How to complete this task: The records below are split into lines. How many of those lines contain the string "virtual"? Reply with the number only.

—————

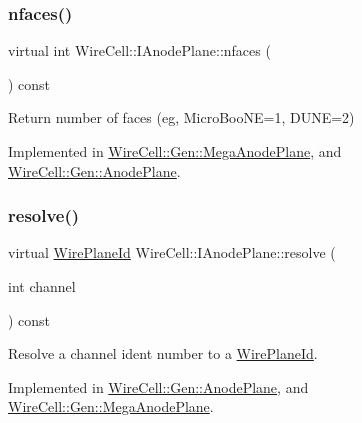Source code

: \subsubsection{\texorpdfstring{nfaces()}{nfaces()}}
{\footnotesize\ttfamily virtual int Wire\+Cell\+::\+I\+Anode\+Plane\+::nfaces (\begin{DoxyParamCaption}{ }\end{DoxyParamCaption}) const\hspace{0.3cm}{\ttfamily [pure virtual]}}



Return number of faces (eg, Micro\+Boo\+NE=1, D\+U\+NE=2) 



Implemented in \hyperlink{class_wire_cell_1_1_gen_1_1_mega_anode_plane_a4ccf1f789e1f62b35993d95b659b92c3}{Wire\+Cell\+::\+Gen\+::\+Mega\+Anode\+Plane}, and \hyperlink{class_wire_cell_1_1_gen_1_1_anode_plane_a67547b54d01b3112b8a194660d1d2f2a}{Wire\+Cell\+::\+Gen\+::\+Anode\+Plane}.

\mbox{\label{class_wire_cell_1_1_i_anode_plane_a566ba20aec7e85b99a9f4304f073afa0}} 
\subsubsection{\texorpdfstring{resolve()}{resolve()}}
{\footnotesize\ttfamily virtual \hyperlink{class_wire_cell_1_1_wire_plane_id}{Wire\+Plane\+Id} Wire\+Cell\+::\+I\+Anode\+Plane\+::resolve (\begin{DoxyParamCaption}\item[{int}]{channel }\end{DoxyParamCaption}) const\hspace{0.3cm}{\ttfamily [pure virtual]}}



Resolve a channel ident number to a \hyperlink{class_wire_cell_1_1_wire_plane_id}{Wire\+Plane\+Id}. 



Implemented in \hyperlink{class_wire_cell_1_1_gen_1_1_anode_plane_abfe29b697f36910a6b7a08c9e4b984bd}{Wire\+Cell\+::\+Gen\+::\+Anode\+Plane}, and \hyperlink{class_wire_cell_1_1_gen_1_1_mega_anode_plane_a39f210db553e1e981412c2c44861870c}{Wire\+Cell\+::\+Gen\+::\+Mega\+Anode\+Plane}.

—————

Result: 2